──────── The records
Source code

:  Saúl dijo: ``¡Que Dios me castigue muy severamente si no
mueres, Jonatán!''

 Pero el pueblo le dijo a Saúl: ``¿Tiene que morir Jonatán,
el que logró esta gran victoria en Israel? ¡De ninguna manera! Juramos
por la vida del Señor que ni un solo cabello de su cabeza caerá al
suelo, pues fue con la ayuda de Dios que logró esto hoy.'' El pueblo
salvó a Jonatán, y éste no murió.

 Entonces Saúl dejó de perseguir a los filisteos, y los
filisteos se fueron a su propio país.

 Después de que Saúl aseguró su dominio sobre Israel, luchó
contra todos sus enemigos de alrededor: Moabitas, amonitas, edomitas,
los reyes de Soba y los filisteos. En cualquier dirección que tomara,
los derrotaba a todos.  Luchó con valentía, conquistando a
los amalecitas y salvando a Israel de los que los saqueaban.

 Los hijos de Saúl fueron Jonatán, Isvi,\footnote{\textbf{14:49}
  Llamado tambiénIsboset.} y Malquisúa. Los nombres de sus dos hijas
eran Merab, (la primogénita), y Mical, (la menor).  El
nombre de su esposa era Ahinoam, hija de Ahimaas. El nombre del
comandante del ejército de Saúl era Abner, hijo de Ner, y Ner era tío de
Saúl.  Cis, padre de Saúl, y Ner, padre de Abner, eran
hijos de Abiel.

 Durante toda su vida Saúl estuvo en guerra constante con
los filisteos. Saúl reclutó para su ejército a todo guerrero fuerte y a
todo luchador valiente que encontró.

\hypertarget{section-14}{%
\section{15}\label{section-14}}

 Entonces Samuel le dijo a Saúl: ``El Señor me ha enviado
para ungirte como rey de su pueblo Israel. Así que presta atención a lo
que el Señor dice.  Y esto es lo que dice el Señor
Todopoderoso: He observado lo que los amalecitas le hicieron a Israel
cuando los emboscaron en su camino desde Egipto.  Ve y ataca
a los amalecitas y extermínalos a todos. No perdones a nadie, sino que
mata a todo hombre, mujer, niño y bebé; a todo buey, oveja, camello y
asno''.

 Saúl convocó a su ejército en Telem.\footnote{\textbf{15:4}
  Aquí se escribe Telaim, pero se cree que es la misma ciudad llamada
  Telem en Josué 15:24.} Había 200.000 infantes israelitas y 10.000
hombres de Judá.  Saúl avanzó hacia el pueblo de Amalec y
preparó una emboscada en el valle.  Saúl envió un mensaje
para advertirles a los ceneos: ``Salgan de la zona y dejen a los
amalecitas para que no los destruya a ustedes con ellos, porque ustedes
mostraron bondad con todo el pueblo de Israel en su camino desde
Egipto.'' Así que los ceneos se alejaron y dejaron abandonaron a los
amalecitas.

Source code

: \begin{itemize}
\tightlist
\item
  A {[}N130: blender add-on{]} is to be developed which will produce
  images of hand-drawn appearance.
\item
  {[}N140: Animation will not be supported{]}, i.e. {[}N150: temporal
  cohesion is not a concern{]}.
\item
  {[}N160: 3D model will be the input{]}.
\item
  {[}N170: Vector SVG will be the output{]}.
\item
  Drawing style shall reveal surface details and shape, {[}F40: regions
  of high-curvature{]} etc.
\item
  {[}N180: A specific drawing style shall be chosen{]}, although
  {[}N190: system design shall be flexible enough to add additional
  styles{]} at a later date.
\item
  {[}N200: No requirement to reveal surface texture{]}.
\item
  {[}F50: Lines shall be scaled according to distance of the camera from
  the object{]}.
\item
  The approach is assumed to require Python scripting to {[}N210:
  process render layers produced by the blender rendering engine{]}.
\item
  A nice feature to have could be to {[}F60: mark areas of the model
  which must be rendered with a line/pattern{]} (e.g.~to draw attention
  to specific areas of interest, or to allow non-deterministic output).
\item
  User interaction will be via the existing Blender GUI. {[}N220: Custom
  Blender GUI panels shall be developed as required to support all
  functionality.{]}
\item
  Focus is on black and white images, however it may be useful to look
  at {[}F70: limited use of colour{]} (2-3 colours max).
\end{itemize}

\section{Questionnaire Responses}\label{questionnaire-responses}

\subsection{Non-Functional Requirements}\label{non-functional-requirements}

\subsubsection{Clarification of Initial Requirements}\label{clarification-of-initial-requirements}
────────────────
Create a word-for-word copy of the whole listing.

Source code

:  Saúl dijo: ``¡Que Dios me castigue muy severamente si no
mueres, Jonatán!''

 Pero el pueblo le dijo a Saúl: ``¿Tiene que morir Jonatán,
el que logró esta gran victoria en Israel? ¡De ninguna manera! Juramos
por la vida del Señor que ni un solo cabello de su cabeza caerá al
suelo, pues fue con la ayuda de Dios que logró esto hoy.'' El pueblo
salvó a Jonatán, y éste no murió.

 Entonces Saúl dejó de perseguir a los filisteos, y los
filisteos se fueron a su propio país.

 Después de que Saúl aseguró su dominio sobre Israel, luchó
contra todos sus enemigos de alrededor: Moabitas, amonitas, edomitas,
los reyes de Soba y los filisteos. En cualquier dirección que tomara,
los derrotaba a todos.  Luchó con valentía, conquistando a
los amalecitas y salvando a Israel de los que los saqueaban.

 Los hijos de Saúl fueron Jonatán, Isvi,\footnote{\textbf{14:49}
  Llamado tambiénIsboset.} y Malquisúa. Los nombres de sus dos hijas
eran Merab, (la primogénita), y Mical, (la menor).  El
nombre de su esposa era Ahinoam, hija de Ahimaas. El nombre del
comandante del ejército de Saúl era Abner, hijo de Ner, y Ner era tío de
Saúl.  Cis, padre de Saúl, y Ner, padre de Abner, eran
hijos de Abiel.

 Durante toda su vida Saúl estuvo en guerra constante con
los filisteos. Saúl reclutó para su ejército a todo guerrero fuerte y a
todo luchador valiente que encontró.

\hypertarget{section-14}{%
\section{15}\label{section-14}}

 Entonces Samuel le dijo a Saúl: ``El Señor me ha enviado
para ungirte como rey de su pueblo Israel. Así que presta atención a lo
que el Señor dice.  Y esto es lo que dice el Señor
Todopoderoso: He observado lo que los amalecitas le hicieron a Israel
cuando los emboscaron en su camino desde Egipto.  Ve y ataca
a los amalecitas y extermínalos a todos. No perdones a nadie, sino que
mata a todo hombre, mujer, niño y bebé; a todo buey, oveja, camello y
asno''.

 Saúl convocó a su ejército en Telem.\footnote{\textbf{15:4}
  Aquí se escribe Telaim, pero se cree que es la misma ciudad llamada
  Telem en Josué 15:24.} Había 200.000 infantes israelitas y 10.000
hombres de Judá.  Saúl avanzó hacia el pueblo de Amalec y
preparó una emboscada en el valle.  Saúl envió un mensaje
para advertirles a los ceneos: ``Salgan de la zona y dejen a los
amalecitas para que no los destruya a ustedes con ellos, porque ustedes
mostraron bondad con todo el pueblo de Israel en su camino desde
Egipto.'' Así que los ceneos se alejaron y dejaron abandonaron a los
amalecitas.

Source code

: \begin{itemize}
\tightlist
\item
  A {[}N130: blender add-on{]} is to be developed which will produce
  images of hand-drawn appearance.
\item
  {[}N140: Animation will not be supported{]}, i.e. {[}N150: temporal
  cohesion is not a concern{]}.
\item
  {[}N160: 3D model will be the input{]}.
\item
  {[}N170: Vector SVG will be the output{]}.
\item
  Drawing style shall reveal surface details and shape, {[}F40: regions
  of high-curvature{]} etc.
\item
  {[}N180: A specific drawing style shall be chosen{]}, although
  {[}N190: system design shall be flexible enough to add additional
  styles{]} at a later date.
\item
  {[}N200: No requirement to reveal surface texture{]}.
\item
  {[}F50: Lines shall be scaled according to distance of the camera from
  the object{]}.
\item
  The approach is assumed to require Python scripting to {[}N210:
  process render layers produced by the blender rendering engine{]}.
\item
  A nice feature to have could be to {[}F60: mark areas of the model
  which must be rendered with a line/pattern{]} (e.g.~to draw attention
  to specific areas of interest, or to allow non-deterministic output).
\item
  User interaction will be via the existing Blender GUI. {[}N220: Custom
  Blender GUI panels shall be developed as required to support all
  functionality.{]}
\item
  Focus is on black and white images, however it may be useful to look
  at {[}F70: limited use of colour{]} (2-3 colours max).
\end{itemize}

\section{Questionnaire Responses}\label{questionnaire-responses}

\subsection{Non-Functional Requirements}\label{non-functional-requirements}

\subsubsection{Clarification of Initial Requirements}\label{clarification-of-initial-requirements}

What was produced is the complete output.